Connecting to data.london.gov.uk (data.london.gov.uk)|99.84.10.83|:443... connected.
HTTP request sent, awaiting response... 302 Moved Temporarily
Location: https://airdrive-secure.s3-eu-west-1.amazonaws.com/london/dataset/statistical-gis-boundary-files-london/2016-10-03T13%3A52%3A28/statistical-gis-boundaries-london.zip?X-Amz-Algorithm=AWS4-HMAC-SHA256&X-Amz-Credential=AKIAJJDIMAIVZJDICKHA%2F20200916%2Feu-west-1%2Fs3%2Faws4_request&X-Amz-Date=20200916T190556Z&X-Amz-Expires=300&X-Amz-Signature=5bf7051cbe47f79bbdcd6a3b094f3d55d5f0f263bfe5426cff4bcdf4b723fe4d&X-Amz-SignedHeaders=host [following]
--2020-09-16 19:06:02-- https://airdrive-secure.s3-eu-west-1.amazonaws.com/london/dataset/statistical-gis-boundary-files-london/2016-10-03T13%3A52%3A28/statistical-gis-boundaries-london.zip?X-Amz-Algorithm=AWS4-HMAC-SHA256&X-Amz-Credential=AKIAJJDIMAIVZJDICKHA%2F20200916%2Feu-west-1%2Fs3%2Faws4_request&X-Amz-Date=20200916T190556Z&X-Amz-Expires=300&X-Amz-Signature=5bf7051cbe47f79bbdcd6a3b094f3d55d5f0f263bfe5426cff4bcdf4b723fe4d&X-Amz-SignedHeaders=host
Resolving airdrive-secure.s3-eu-west-1.amazonaws.com (airdrive-secure.s3-eu-west-1.amazonaws.com)... 52.218.109.32, 52.218.88.56
Connecting to airdrive-secure.s3-eu-west-1.amazonaws.com (airdrive-secure.s3-eu-west-1.amazonaws.com)|52.218.109.32|:443... connected.
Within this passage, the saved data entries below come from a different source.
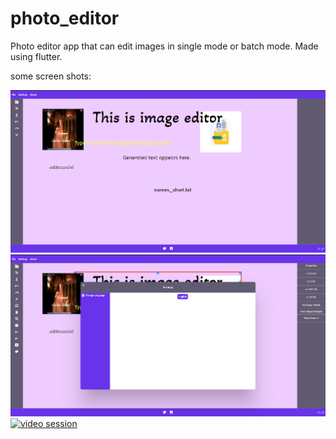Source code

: # photo_editor

Photo editor app that can edit images in single mode or batch mode. Made using flutter.

some screen shots:

![Screenshot](screenshots/s1.png)
![Screenshot](screenshots/s2.png)
[![video session](https://github.com/user/project/blob/master/img/video-image.jpg)](https://github.com/Haidar0096/Image-Editor-Desktop/blob/master/screenshots/image_editor_tutorial.mp4)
HTTP request sent, awaiting response... 200 OK
Length: 28666674 (27M) [application/zip]
Saving to: ‘statistical-gis-boundaries-london.zip’
statistical-gis-bou 100%[===================>] 27.34M 2.48MB/s in 12s
2020-09-16 19:06:15 (2.29 MB/s) - ‘statistical-gis-boundaries-london.zip’ saved [28666674/28666674]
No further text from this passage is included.